3 06 seven things cause adrenal fatigue

Feel tired all the time? You may suffer from adrenal fatigue, a condition in which the body has difficulty meeting the demands of everyday stress. Adrenal fatigue is often associated with too much stress from a busy lifestyle and lack of sleep, however other factors may lead to adrenal fatigue.

Signs and symptoms of adrenal fatigue include:

  • Fatigue
  • Headaches with stress or in the afternoon
  • Frequent colds and flus; weak immune system
  • Allergies
  • Slow to get going in the morning
  • Craving sweets and stimulants
  • Feeling lightheaded, shaky, or irritable between meals
  • Eating to relieve fatigue
  • Difficulty sleeping; wake up at 3 or 4 a.m.
  • Dizziness when moving from sitting to standing
  • Low blood pressure
     

7 things that cause adrenal fatigue

Below are factors besides chronic stress and lack of sleep that can lead to adrenal fatigue.

1. Eating too much sugar and processed carbohydrates. When you eat something sweet or very starchy it causes your blood sugar to spike and then plummet. Your adrenal glands must then release stress hormone to raise it. When blood sugar swings up and down repeatedly it may fatigue the adrenals. Once people have adrenal fatigue they often suffer from low blood sugar, or reactive hypoglycemia, as well. Aim for a lower glycemic, whole foods diet that does not spike your blood sugar, as well as healthy fats, protein, and plenty of fiber.

2. Using caffeine and other stimulants. Caffeine, energy drinks, cigarettes, diet pills, and other stimulants cause extra release of stress hormones and can fatigue the adrenal system.

3. Overtraining. Exercise is vital to good health, but over-exercising can inflame and deplete the body, taxing the adrenal glands. If your performance during workouts is suffering and you feel tired, you may be overdoing it and fatiguing your adrenal glands.

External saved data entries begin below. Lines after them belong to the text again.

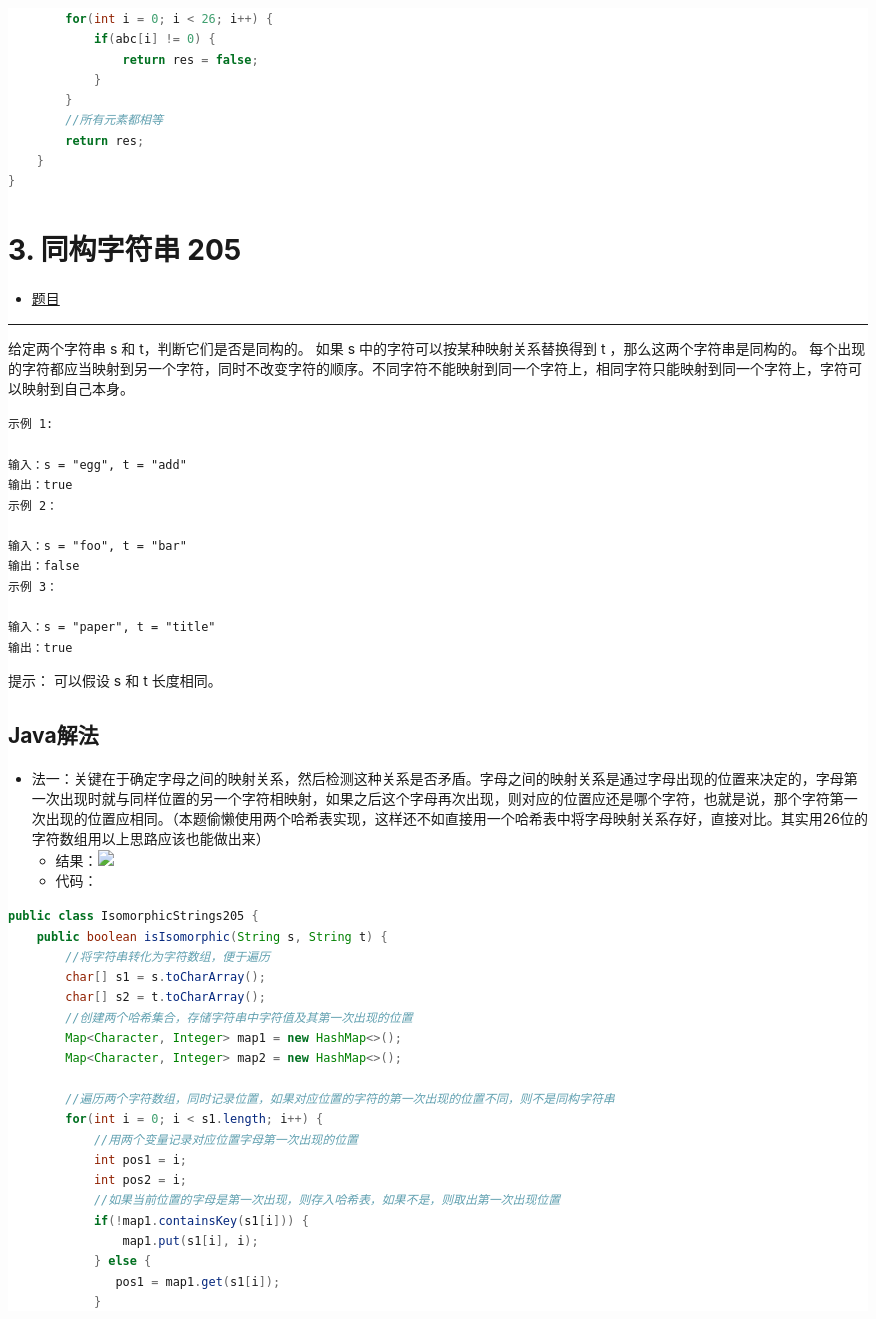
 ```java
        for(int i = 0; i < 26; i++) {
            if(abc[i] != 0) {
                return res = false;
            }
        }
        //所有元素都相等
        return res;
    }
}
```

# 3. 同构字符串 205

* [题目](https://leetcode-cn.com/problems/isomorphic-strings/)
---
给定两个字符串 s 和 t，判断它们是否是同构的。
如果 s 中的字符可以按某种映射关系替换得到 t ，那么这两个字符串是同构的。
每个出现的字符都应当映射到另一个字符，同时不改变字符的顺序。不同字符不能映射到同一个字符上，相同字符只能映射到同一个字符上，字符可以映射到自己本身。
```
示例 1:

输入：s = "egg", t = "add"
输出：true
示例 2：

输入：s = "foo", t = "bar"
输出：false
示例 3：

输入：s = "paper", t = "title"
输出：true
```
提示：
    可以假设 s 和 t 长度相同。

## Java解法

* 法一：关键在于确定字母之间的映射关系，然后检测这种关系是否矛盾。字母之间的映射关系是通过字母出现的位置来决定的，字母第一次出现时就与同样位置的另一个字符相映射，如果之后这个字母再次出现，则对应的位置应还是哪个字符，也就是说，那个字符第一次出现的位置应相同。（本题偷懒使用两个哈希表实现，这样还不如直接用一个哈希表中将字母映射关系存好，直接对比。其实用26位的字符数组用以上思路应该也能做出来）
  * 结果：![](https://zjpicture.oss-cn-beijing.aliyuncs.com/img/20210907223838.png)
  * 代码：
```java
public class IsomorphicStrings205 {
    public boolean isIsomorphic(String s, String t) {
        //将字符串转化为字符数组，便于遍历
        char[] s1 = s.toCharArray();
        char[] s2 = t.toCharArray();
        //创建两个哈希集合，存储字符串中字符值及其第一次出现的位置
        Map<Character, Integer> map1 = new HashMap<>();
        Map<Character, Integer> map2 = new HashMap<>();

        //遍历两个字符数组，同时记录位置，如果对应位置的字符的第一次出现的位置不同，则不是同构字符串
        for(int i = 0; i < s1.length; i++) {
            //用两个变量记录对应位置字母第一次出现的位置
            int pos1 = i;
            int pos2 = i;
            //如果当前位置的字母是第一次出现，则存入哈希表，如果不是，则取出第一次出现位置
            if(!map1.containsKey(s1[i])) {
                map1.put(s1[i], i);
            } else {
               pos1 = map1.get(s1[i]);
            }
```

4. Food intolerances. Eating foods that trigger an immune reaction can tax adrenal function. One of the more common food intolerances is gluten, a protein found in wheat, rye, barley, and oats (unless they are gluten-free oats). Dairy, eggs, soy, corn, and yeast are other foods that can cause inflammation and fatigue the adrenal glands. You can do an elimination/provocation diet or a lab test to find out which foods you are sensitive to.

5. Gut infections. Many people have overgrowths of yeast, fungus, and bacteria due to poor diets. These infections lead to chronic inflammation both in the gut and throughout the body, which can contribute to adrenal fatigue.

6. Unmanaged autoimmune disease. More people have autoimmune disease than cancer and heart disease combined. Autoimmunity is when the immune system attacks and destroys a part of the body, such as the thyroid gland (Hashimoto’s hypothyroidism), the pancreas (Type I diabetes), or the nervous system (multiple sclerosis). You can have an autoimmune reaction causing symptoms that has not yet been identified as a disease because not enough tissue has been destroyed. Unmanaged autoimmunity keeps the immune system on red alert, which can fatigue the adrenals over time. You can use lab testing to screen for autoimmune reactions.

7. Brain inflammation. Chronic inflammation in the body from poor diet, chronic stress, autoimmunity, and other problems can inflame the brain. Common symptoms of brain inflammation include brain fog, low brain endurance and slow mental speed. Ask my office about nutritional compounds and strategies that can calm brain inflammation.

As you can see, managing adrenal fatigue is about more than just taking adrenal supplements, although that may be helpful. Adrenal fatigue is always secondary to something else. True management of adrenal fatigue requires addressing what caused it in the first place.